[Stored dataset items]
+ + + + + + +

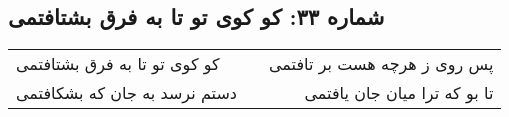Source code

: \begin{center}
\section*{شماره ۳۳: کو کوی تو تا به فرق بشتافتمی}
\label{sec:033}
\begin{longtable}{l p{0.5cm} r}
کو کوی تو تا به فرق بشتافتمی
&&
پس روی ز هرچه هست بر تافتمی
\\
دستم نرسد به جان که بشکافتمی
&&
تا بو که ترا میان جان یافتمی
\\
\end{longtable}
\end{center}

+ + + + + + +

> **WORK REQUEST**
From the data above, show each line that contains "longtable".

> **RESPONSE BELOW**
\begin{longtable}{l p{0.5cm} r}
\end{longtable}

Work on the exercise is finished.